Summer cools to autumn, and as winter stirs once more, a long year of watching over, he is almost ready to take flight, to start again, when suddenly cars arrive and doors open. His mate does not emerge—his mate is dead, he knows this—but his feathers tremble in the wind as he watches, curious now.
Life is coming back to the house.
1Emily
The house looks different from how it did in the photos.
Freddie pulls the car up close to the front door and smiles across at me before getting out. I try to reciprocate but my heart is sinking. The pictures were taken in summer when the front garden was full of color and life. Now, as I push the car door open and swing my bad leg out before gritting my teeth against the pain and hauling myself inelegantly onto my feet, everything is covered in icy gray mist and the ground is hard and dead.

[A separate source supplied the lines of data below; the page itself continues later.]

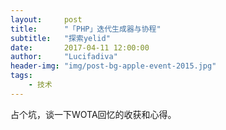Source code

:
 ```yaml
---
layout:     post
title:      "「PHP」迭代生成器与协程"
subtitle:   "探索yelid"
date:       2017-04-11 12:00:00
author:     "Lucifadiva"
header-img: "img/post-bg-apple-event-2015.jpg"
tags:
    - 技术
---
```


> 


<div>
<p>占个坑，谈一下WOTA回忆的收获和心得。</p>

</div>




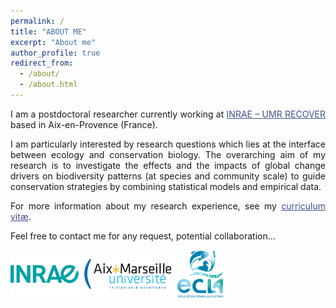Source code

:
```yaml
---
permalink: /
title: "ABOUT ME"
excerpt: "About me"
author_profile: true
redirect_from: 
  - /about/
  - /about.html
---
```

<style> body {text-align: justify} </style> <!-- Justify text. -->

I am a postdoctoral researcher currently working at <a href="https://www6.paca.inrae.fr/recover/" target="_blank" style="color:#3B528B;">INRAE – UMR RECOVER</a> based in Aix-en-Provence (France).

I am particularly interested by research questions which lies at the interface between ecology and conservation biology. The overarching aim of my research is to investigate the effects and the impacts of global change drivers on biodiversity patterns (at species and community scale) to guide conservation strategies by combining statistical models and empirical data.

For more information about my research experience, see my <a href="https://camilleleclerc.github.io/cv/" target="_blank" style="color:#3B528B;">curriculum vitæ</a>.

Feel free to contact me for any request, potential collaboration…

<img class="wp-image-817" style="width:340px;" src="images/logo_institut.png" alt="logo_institut" class="inline"/>
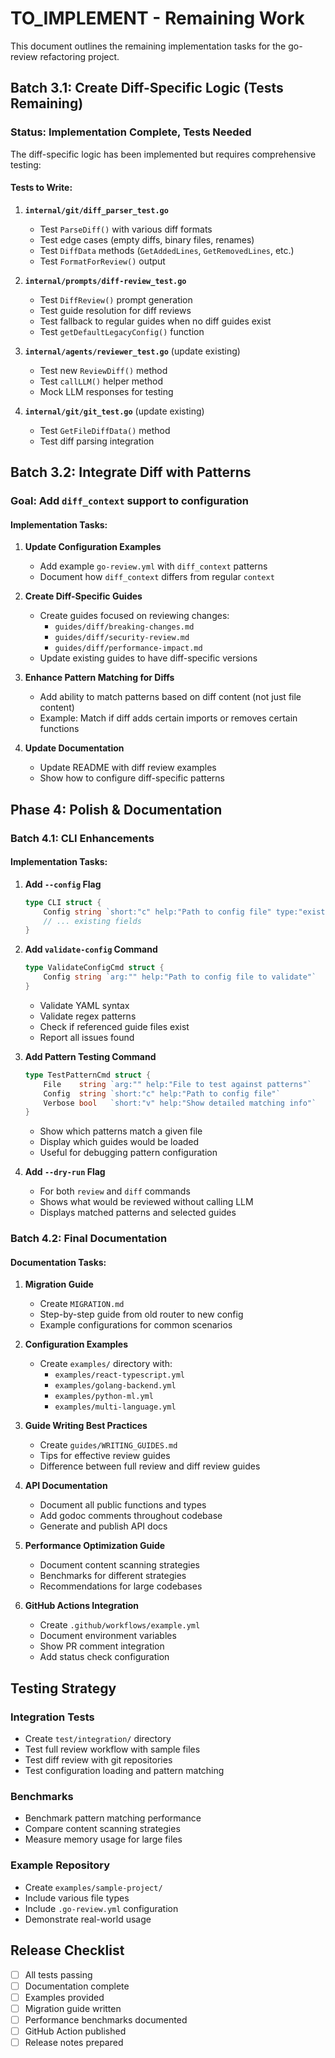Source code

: # TO_IMPLEMENT - Remaining Work

This document outlines the remaining implementation tasks for the go-review refactoring project.

## Batch 3.1: Create Diff-Specific Logic (Tests Remaining)

### Status: Implementation Complete, Tests Needed

The diff-specific logic has been implemented but requires comprehensive testing:

#### Tests to Write:

1. **`internal/git/diff_parser_test.go`**
   - Test `ParseDiff()` with various diff formats
   - Test edge cases (empty diffs, binary files, renames)
   - Test `DiffData` methods (`GetAddedLines`, `GetRemovedLines`, etc.)
   - Test `FormatForReview()` output

2. **`internal/prompts/diff-review_test.go`**
   - Test `DiffReview()` prompt generation
   - Test guide resolution for diff reviews
   - Test fallback to regular guides when no diff guides exist
   - Test `getDefaultLegacyConfig()` function

3. **`internal/agents/reviewer_test.go`** (update existing)
   - Test new `ReviewDiff()` method
   - Test `callLLM()` helper method
   - Mock LLM responses for testing

4. **`internal/git/git_test.go`** (update existing)
   - Test `GetFileDiffData()` method
   - Test diff parsing integration

## Batch 3.2: Integrate Diff with Patterns

### Goal: Add `diff_context` support to configuration

#### Implementation Tasks:

1. **Update Configuration Examples**
   - Add example `go-review.yml` with `diff_context` patterns
   - Document how `diff_context` differs from regular `context`

2. **Create Diff-Specific Guides**
   - Create guides focused on reviewing changes:
     - `guides/diff/breaking-changes.md`
     - `guides/diff/security-review.md`
     - `guides/diff/performance-impact.md`
   - Update existing guides to have diff-specific versions

3. **Enhance Pattern Matching for Diffs**
   - Add ability to match patterns based on diff content (not just file content)
   - Example: Match if diff adds certain imports or removes certain functions

4. **Update Documentation**
   - Update README with diff review examples
   - Show how to configure diff-specific patterns

## Phase 4: Polish & Documentation

### Batch 4.1: CLI Enhancements

#### Implementation Tasks:

1. **Add `--config` Flag**
   ```go
   type CLI struct {
       Config string `short:"c" help:"Path to config file" type:"existingfile"`
       // ... existing fields
   }
   ```

2. **Add `validate-config` Command**
   ```go
   type ValidateConfigCmd struct {
       Config string `arg:"" help:"Path to config file to validate"`
   }
   ```
   - Validate YAML syntax
   - Validate regex patterns
   - Check if referenced guide files exist
   - Report all issues found

3. **Add Pattern Testing Command**
   ```go
   type TestPatternCmd struct {
       File    string `arg:"" help:"File to test against patterns"`
       Config  string `short:"c" help:"Path to config file"`
       Verbose bool   `short:"v" help:"Show detailed matching info"`
   }
   ```
   - Show which patterns match a given file
   - Display which guides would be loaded
   - Useful for debugging pattern configuration

4. **Add `--dry-run` Flag**
   - For both `review` and `diff` commands
   - Shows what would be reviewed without calling LLM
   - Displays matched patterns and selected guides

### Batch 4.2: Final Documentation

#### Documentation Tasks:

1. **Migration Guide**
   - Create `MIGRATION.md`
   - Step-by-step guide from old router to new config
   - Example configurations for common scenarios

2. **Configuration Examples**
   - Create `examples/` directory with:
     - `examples/react-typescript.yml`
     - `examples/golang-backend.yml`
     - `examples/python-ml.yml`
     - `examples/multi-language.yml`

3. **Guide Writing Best Practices**
   - Create `guides/WRITING_GUIDES.md`
   - Tips for effective review guides
   - Difference between full review and diff review guides

4. **API Documentation**
   - Document all public functions and types
   - Add godoc comments throughout codebase
   - Generate and publish API docs

5. **Performance Optimization Guide**
   - Document content scanning strategies
   - Benchmarks for different strategies
   - Recommendations for large codebases

6. **GitHub Actions Integration**
   - Create `.github/workflows/example.yml`
   - Document environment variables
   - Show PR comment integration
   - Add status check configuration

## Testing Strategy

### Integration Tests
- Create `test/integration/` directory
- Test full review workflow with sample files
- Test diff review with git repositories
- Test configuration loading and pattern matching

### Benchmarks
- Benchmark pattern matching performance
- Compare content scanning strategies
- Measure memory usage for large files

### Example Repository
- Create `examples/sample-project/`
- Include various file types
- Include `.go-review.yml` configuration
- Demonstrate real-world usage

## Release Checklist

- [ ] All tests passing
- [ ] Documentation complete
- [ ] Examples provided
- [ ] Migration guide written
- [ ] Performance benchmarks documented
- [ ] GitHub Action published
- [ ] Release notes prepared
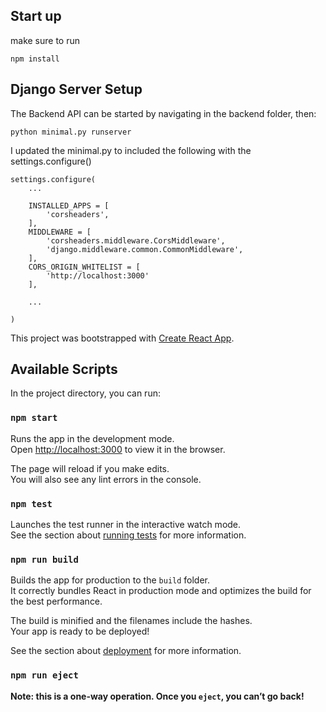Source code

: ## Start up

make sure to run

`npm install`

## Django Server Setup

The Backend API can be started by navigating in the backend folder, then:

`python minimal.py runserver`

I updated the minimal.py to included the following with the settings.configure()

```
settings.configure(
    ...

    INSTALLED_APPS = [
        'corsheaders',
    ],
    MIDDLEWARE = [
        'corsheaders.middleware.CorsMiddleware',
        'django.middleware.common.CommonMiddleware',
    ],
    CORS_ORIGIN_WHITELIST = [
        'http://localhost:3000'
    ],

    ...

)
```

This project was bootstrapped with [Create React App](https://github.com/facebook/create-react-app).

## Available Scripts

In the project directory, you can run:

### `npm start`

Runs the app in the development mode.<br />
Open [http://localhost:3000](http://localhost:3000) to view it in the browser.

The page will reload if you make edits.<br />
You will also see any lint errors in the console.

### `npm test`

Launches the test runner in the interactive watch mode.<br />
See the section about [running tests](https://facebook.github.io/create-react-app/docs/running-tests) for more information.

### `npm run build`

Builds the app for production to the `build` folder.<br />
It correctly bundles React in production mode and optimizes the build for the best performance.

The build is minified and the filenames include the hashes.<br />
Your app is ready to be deployed!

See the section about [deployment](https://facebook.github.io/create-react-app/docs/deployment) for more information.

### `npm run eject`

**Note: this is a one-way operation. Once you `eject`, you can’t go back!**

I lean heavily on my stick. My joints are sore from sitting for hours on the drive, and the sharp air is like icing sugar in my lungs, making me want to cough with every breath, the wind coming in from the moor cutting into me despite my thick coat. The quiet of the frozen countryside makes my stinging ears ring. Everything is awash with shades of gray, but still it makes me squint. There’s too much to take in.

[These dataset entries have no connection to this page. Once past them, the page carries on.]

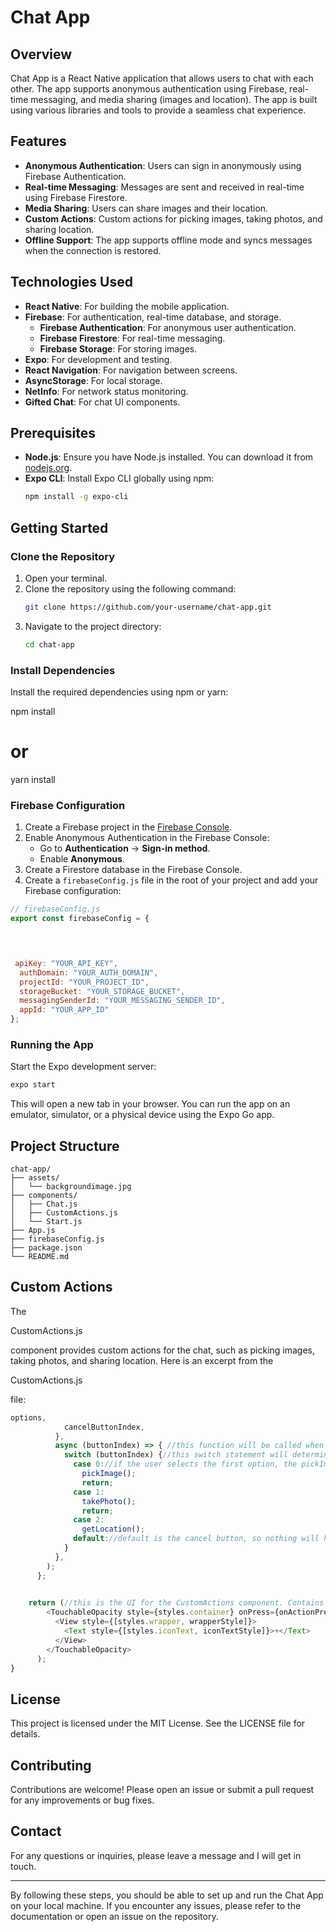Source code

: # Chat App

## Overview

Chat App is a React Native application that allows users to chat with each other. The app supports anonymous authentication using Firebase, real-time messaging, and media sharing (images and location). The app is built using various libraries and tools to provide a seamless chat experience.

## Features

- **Anonymous Authentication**: Users can sign in anonymously using Firebase Authentication.
- **Real-time Messaging**: Messages are sent and received in real-time using Firebase Firestore.
- **Media Sharing**: Users can share images and their location.
- **Custom Actions**: Custom actions for picking images, taking photos, and sharing location.
- **Offline Support**: The app supports offline mode and syncs messages when the connection is restored.

## Technologies Used

- **React Native**: For building the mobile application.
- **Firebase**: For authentication, real-time database, and storage.
  - **Firebase Authentication**: For anonymous user authentication.
  - **Firebase Firestore**: For real-time messaging.
  - **Firebase Storage**: For storing images.
- **Expo**: For development and testing.
- **React Navigation**: For navigation between screens.
- **AsyncStorage**: For local storage.
- **NetInfo**: For network status monitoring.
- **Gifted Chat**: For chat UI components.

## Prerequisites

- **Node.js**: Ensure you have Node.js installed. You can download it from [nodejs.org](https://nodejs.org/).
- **Expo CLI**: Install Expo CLI globally using npm:
  ```bash
  npm install -g expo-cli
  ```

## Getting Started

### Clone the Repository

1. Open your terminal.
2. Clone the repository using the following command:
   ```bash
   git clone https://github.com/your-username/chat-app.git
   ```
3. Navigate to the project directory:
   ```bash
   cd chat-app
   ```

### Install Dependencies

Install the required dependencies using npm or yarn:


npm install
# or
yarn install


### Firebase Configuration

1. Create a Firebase project in the [Firebase Console](https://console.firebase.google.com/).
2. Enable Anonymous Authentication in the Firebase Console:
   - Go to **Authentication** -> **Sign-in method**.
   - Enable **Anonymous**.
3. Create a Firestore database in the Firebase Console.
4. Create a `firebaseConfig.js` file in the root of your project and add your Firebase configuration:

```javascript
// firebaseConfig.js
export const firebaseConfig = {


 

 apiKey: "YOUR_API_KEY",
  authDomain: "YOUR_AUTH_DOMAIN",
  projectId: "YOUR_PROJECT_ID",
  storageBucket: "YOUR_STORAGE_BUCKET",
  messagingSenderId: "YOUR_MESSAGING_SENDER_ID",
  appId: "YOUR_APP_ID"
};
```

### Running the App

Start the Expo development server:

```bash
expo start
```

This will open a new tab in your browser. You can run the app on an emulator, simulator, or a physical device using the Expo Go app.

## Project Structure

```
chat-app/
├── assets/
│   └── backgroundimage.jpg
├── components/
│   ├── Chat.js
│   ├── CustomActions.js
│   └── Start.js
├── App.js
├── firebaseConfig.js
├── package.json
└── README.md
```

## Custom Actions

The 

CustomActions.js

 component provides custom actions for the chat, such as picking images, taking photos, and sharing location. Here is an excerpt from the 

CustomActions.js

 file:

```javascript
options,
            cancelButtonIndex,
          },
          async (buttonIndex) => { //this function will be called when the user selects an option.
            switch (buttonIndex) {//this switch statement will determine which option the user selected.
              case 0://if the user selects the first option, the pickImage function will be called.
                pickImage();
                return;
              case 1:
                takePhoto();
                return;
              case 2:
                getLocation();
              default://default is the cancel button, so nothing will happen if the user selects the cancel button.
            }
          },
        );
      };

    
    return (//this is the UI for the CustomActions component. Contains the button that will display the action sheet/options to the user.
        <TouchableOpacity style={styles.container} onPress={onActionPress}>
          <View style={[styles.wrapper, wrapperStyle]}>
            <Text style={[styles.iconText, iconTextStyle]}>+</Text>
          </View>
        </TouchableOpacity>
      );
}
```

## License

This project is licensed under the MIT License. See the LICENSE file for details.

## Contributing

Contributions are welcome! Please open an issue or submit a pull request for any improvements or bug fixes.

## Contact

For any questions or inquiries, please leave a message and I will get in touch.

---

By following these steps, you should be able to set up and run the Chat App on your local machine. If you encounter any issues, please refer to the documentation or open an issue on the repository.
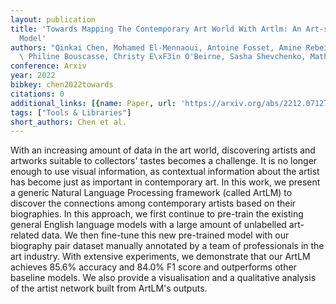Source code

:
 ```yaml
---
layout: publication
title: 'Towards Mapping The Contemporary Art World With Artlm: An Art-specific NLP
  Model'
authors: "Qinkai Chen, Mohamed El-Mennaoui, Antoine Fosset, Amine Rebei, Haoyang Cao,\
  \ Philine Bouscasse, Christy E\xF3in O'Beirne, Sasha Shevchenko, Mathieu Rosenbaum"
conference: Arxiv
year: 2022
bibkey: chen2022towards
citations: 0
additional_links: [{name: Paper, url: 'https://arxiv.org/abs/2212.07127'}]
tags: ["Tools & Libraries"]
short_authors: Chen et al.
---
```

With an increasing amount of data in the art world, discovering artists and
artworks suitable to collectors' tastes becomes a challenge. It is no longer
enough to use visual information, as contextual information about the artist
has become just as important in contemporary art. In this work, we present a
generic Natural Language Processing framework (called ArtLM) to discover the
connections among contemporary artists based on their biographies. In this
approach, we first continue to pre-train the existing general English language
models with a large amount of unlabelled art-related data. We then fine-tune
this new pre-trained model with our biography pair dataset manually annotated
by a team of professionals in the art industry. With extensive experiments, we
demonstrate that our ArtLM achieves 85.6% accuracy and 84.0% F1 score and
outperforms other baseline models. We also provide a visualisation and a
qualitative analysis of the artist network built from ArtLM's outputs.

“What do you think?” We both rest on the bonnet of the car as I contemplate my answer, looking up at the large house looming over me. Larkin Lodge is written in thick black letters above the imposing front door. Larkin Lodge. Our new home.
The house stands alone on a hill, the drive simply a turn off a country lane, marked by old low stone walls. Beyond, all I can see is moorland, wild and untamed, a spattering of snow here and there that has refused to melt. No sheep or cows. Just uneven ground and rough shrubs amid rocky outcrops.

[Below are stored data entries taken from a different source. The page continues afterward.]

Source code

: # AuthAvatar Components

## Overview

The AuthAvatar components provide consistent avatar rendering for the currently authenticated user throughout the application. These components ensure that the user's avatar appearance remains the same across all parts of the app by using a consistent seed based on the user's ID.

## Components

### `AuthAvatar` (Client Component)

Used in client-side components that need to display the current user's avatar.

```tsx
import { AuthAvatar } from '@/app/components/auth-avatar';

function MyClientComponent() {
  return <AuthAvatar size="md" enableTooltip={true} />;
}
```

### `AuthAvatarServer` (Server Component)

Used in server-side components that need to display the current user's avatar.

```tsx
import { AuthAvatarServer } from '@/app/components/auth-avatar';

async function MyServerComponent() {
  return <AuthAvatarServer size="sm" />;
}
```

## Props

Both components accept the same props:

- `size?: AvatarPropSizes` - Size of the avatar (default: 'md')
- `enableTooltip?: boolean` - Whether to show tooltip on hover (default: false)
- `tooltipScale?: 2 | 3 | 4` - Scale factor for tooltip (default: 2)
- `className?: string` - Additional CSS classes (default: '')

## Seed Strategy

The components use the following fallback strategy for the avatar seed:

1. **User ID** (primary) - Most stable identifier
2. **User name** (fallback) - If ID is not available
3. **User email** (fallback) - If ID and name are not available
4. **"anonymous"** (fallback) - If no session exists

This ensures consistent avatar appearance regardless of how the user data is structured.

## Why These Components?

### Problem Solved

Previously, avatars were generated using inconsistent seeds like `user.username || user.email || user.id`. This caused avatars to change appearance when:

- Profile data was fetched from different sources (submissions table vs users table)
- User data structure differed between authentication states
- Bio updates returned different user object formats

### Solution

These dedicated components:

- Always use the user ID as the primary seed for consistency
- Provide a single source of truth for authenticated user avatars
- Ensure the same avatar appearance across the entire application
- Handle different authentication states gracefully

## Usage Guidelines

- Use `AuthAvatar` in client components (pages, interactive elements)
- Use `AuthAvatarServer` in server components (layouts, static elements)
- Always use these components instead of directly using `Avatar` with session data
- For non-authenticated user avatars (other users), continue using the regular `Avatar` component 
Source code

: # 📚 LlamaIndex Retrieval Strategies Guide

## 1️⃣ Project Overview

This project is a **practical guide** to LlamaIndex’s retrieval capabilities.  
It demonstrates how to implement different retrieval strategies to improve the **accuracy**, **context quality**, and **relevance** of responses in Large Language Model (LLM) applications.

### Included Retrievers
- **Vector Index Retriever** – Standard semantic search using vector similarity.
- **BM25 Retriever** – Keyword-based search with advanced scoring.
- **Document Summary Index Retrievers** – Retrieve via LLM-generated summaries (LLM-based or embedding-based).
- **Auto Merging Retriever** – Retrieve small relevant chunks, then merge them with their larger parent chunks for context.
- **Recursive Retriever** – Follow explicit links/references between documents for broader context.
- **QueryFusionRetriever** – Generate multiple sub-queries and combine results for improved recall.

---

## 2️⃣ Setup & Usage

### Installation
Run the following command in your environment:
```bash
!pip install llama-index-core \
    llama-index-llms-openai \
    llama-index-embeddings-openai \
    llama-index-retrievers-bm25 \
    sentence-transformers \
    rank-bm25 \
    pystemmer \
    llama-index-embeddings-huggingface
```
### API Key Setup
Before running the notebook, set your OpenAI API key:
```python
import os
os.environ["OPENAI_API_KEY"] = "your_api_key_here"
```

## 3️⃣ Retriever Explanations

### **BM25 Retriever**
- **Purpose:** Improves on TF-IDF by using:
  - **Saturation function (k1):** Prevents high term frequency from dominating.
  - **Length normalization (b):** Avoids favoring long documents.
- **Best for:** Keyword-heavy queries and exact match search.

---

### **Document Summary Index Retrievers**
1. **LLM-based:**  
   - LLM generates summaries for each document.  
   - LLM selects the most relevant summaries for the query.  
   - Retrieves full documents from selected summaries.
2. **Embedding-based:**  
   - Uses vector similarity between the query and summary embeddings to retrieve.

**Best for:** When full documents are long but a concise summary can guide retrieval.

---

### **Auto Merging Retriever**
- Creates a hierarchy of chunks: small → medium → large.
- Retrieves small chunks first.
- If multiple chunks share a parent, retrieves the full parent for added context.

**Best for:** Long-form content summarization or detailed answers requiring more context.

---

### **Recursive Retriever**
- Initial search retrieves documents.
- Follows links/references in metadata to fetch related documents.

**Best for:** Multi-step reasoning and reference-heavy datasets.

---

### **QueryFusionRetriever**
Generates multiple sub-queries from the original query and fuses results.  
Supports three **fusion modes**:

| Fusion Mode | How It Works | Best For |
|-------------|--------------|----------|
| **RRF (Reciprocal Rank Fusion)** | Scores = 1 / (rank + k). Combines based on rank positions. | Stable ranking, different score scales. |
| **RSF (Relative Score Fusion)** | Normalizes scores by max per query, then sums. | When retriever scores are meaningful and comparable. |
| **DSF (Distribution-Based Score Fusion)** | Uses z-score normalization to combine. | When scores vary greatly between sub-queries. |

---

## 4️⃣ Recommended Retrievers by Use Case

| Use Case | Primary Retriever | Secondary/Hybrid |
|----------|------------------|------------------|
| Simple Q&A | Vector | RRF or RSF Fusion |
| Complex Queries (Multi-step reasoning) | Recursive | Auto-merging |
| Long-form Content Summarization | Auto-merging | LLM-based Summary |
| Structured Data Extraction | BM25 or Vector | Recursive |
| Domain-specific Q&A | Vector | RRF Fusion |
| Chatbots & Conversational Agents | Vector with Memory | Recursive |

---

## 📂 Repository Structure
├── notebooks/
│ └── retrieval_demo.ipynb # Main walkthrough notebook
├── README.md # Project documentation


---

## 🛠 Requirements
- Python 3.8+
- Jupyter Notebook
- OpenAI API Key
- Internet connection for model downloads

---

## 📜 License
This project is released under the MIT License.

“I feel like I’m in a Brontë novel.” I take his arm, and our feet crunch loud on the gravel as we move toward the front door.
“Does that make me Mr. Rochester? Are you my Jane Eyre?”
“Well, you’d better not have another wife locked up in the attic here, otherwise you’re in trouble, my friend.” I don’t tell him it’s Wuthering Heights that had come to mind and how that one doesn’t end so well for the characters in it, the ghost of Cathy pleading at the window to come inside. Freddie only knows Jane Eyre because he claimed to like the classics when we met and I’m sure he quickly scanned a couple, when in fact the years have proven that he’s more a a-few-Lee-Childs-on-holiday reader than a proper bookworm like me.
“It looks different in the flesh. It’s like it’s suddenly real.”
“It is real.” He unlocks the door with an old-fashioned key and nods me inside. I step across the threshold, and while the immediate air—the exhale—that rushes out to greet me is not exactly cold, neither is it warm, as if Larkin Lodge is perhaps as unsure of me as I am of it.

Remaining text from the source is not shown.